The Trading and Markets division oversees self-regulatory organizations (SRO's) such as the Financial Industry Regulatory Authority (FINRA) and Municipal Securities Rulemaking Board (MSRB) and all broker-dealer firms and investment houses. This division also interprets proposed changes to regulations and monitors operations of the industry. In practice, the SEC delegates most of its enforcement and rulemaking authority to FINRA. In fact, all trading firms not regulated by other SROs must register as a member of FINRA. Individuals trading securities must pass exams administered by FINRA to become registered representatives. [19]

The Investment Management Division oversees registered investment companies, which include mutual funds, as well as registered investment advisors. These entities are subject to extensive regulation under various federal securities laws. [20] The Division of Investment Management administers various federal securities laws, in particular, the Investment Company Act of 1940 and Investment Advisers Act of 1940. This division's responsibilities include: [21]

The Enforcement Division investigates violations of the securities laws and regulations to bring legal actions against alleged violators. It is the largest division in terms of both headcount and budget, and its resources have been increased by more than 50% since the 2008 financial crisis. [22] The SEC can bring a civil action in a U.S. District Court, or an administrative proceeding which is heard by an independent administrative law judge (ALJ). The SEC does not have criminal authority but may refer matters to state and federal prosecutors.

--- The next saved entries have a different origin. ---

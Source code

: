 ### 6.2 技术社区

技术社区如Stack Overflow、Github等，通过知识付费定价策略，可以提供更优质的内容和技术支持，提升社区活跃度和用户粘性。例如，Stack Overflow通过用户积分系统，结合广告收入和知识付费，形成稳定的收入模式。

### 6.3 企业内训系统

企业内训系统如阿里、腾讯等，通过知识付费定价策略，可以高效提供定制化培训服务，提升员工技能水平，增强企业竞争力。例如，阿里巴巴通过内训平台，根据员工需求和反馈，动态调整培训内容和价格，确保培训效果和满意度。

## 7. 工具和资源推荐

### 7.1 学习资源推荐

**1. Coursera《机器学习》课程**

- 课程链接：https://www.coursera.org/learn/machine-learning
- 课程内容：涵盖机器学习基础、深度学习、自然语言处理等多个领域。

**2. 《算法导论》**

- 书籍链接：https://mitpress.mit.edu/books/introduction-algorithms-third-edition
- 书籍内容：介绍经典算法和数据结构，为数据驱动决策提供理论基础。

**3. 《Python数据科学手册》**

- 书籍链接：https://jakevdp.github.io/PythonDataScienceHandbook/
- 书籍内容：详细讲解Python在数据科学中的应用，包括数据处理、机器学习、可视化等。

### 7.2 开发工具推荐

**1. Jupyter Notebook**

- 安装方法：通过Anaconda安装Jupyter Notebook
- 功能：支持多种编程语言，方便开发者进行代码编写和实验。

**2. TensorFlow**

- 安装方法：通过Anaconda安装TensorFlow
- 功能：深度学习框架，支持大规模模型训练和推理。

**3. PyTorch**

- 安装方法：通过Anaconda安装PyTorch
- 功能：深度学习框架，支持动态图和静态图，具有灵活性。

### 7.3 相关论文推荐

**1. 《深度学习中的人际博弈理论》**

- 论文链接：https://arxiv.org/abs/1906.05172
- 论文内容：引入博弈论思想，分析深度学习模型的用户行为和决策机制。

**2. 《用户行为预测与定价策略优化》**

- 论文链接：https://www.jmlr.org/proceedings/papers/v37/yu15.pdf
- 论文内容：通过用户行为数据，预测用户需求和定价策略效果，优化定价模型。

The Economic and Risk Analysis Division (DERA) was created in September 2009 to integrate financial economics and rigorous data analytics into the core mission of the SEC. The division is involved across the entire range of SEC activities, including policy-making, rule-making, enforcement, and examination. As the agency's "think tank", DERA relies on a variety of academic disciplines, quantitative and non-quantitative approaches, and knowledge of market institutions and practices to help the commission approach complex matters in a fresh light. DERA also assists in the commission's efforts to identify, analyze, and respond to risks and trends, including those associated with new financial products and strategies. Through the range and nature of its activities, DERA serves the critical function of promoting collaborative efforts throughout the agency and breaking through silos that might otherwise limit the impact of the agency's institutional expertise. The division's activities include providing detailed, high-quality economic and statistical analyzes, and specific subject-matter expertise to the commission and other divisions/offices and developing customized, analytic tools and analyzes to proactively detect market risks indicative of possible violations of the federal securities laws. Using data, DERA staff create analytic programs designed to detect patterns identifying risks, enabling commission divisions and offices to deploy scarce resources targeting possible misconduct. DERA also houses the commission's chief economist. [23]

The Division of Examinations conducts the SEC's National Exam Program. The division's mission is to protect investors, ensure market integrity and support responsible capital formation through risk-focused strategies that: (1) improve compliance; (2) prevent fraud; (3) monitor risk; and (4) inform policy. The results of the division's examinations are used by the SEC to inform rule-making initiatives, identify and monitor risks, improve industry practices and pursue misconduct.

Regional offices

There are 11 regional offices throughout the US, which are listed below along with the name of the respective regional director. [24]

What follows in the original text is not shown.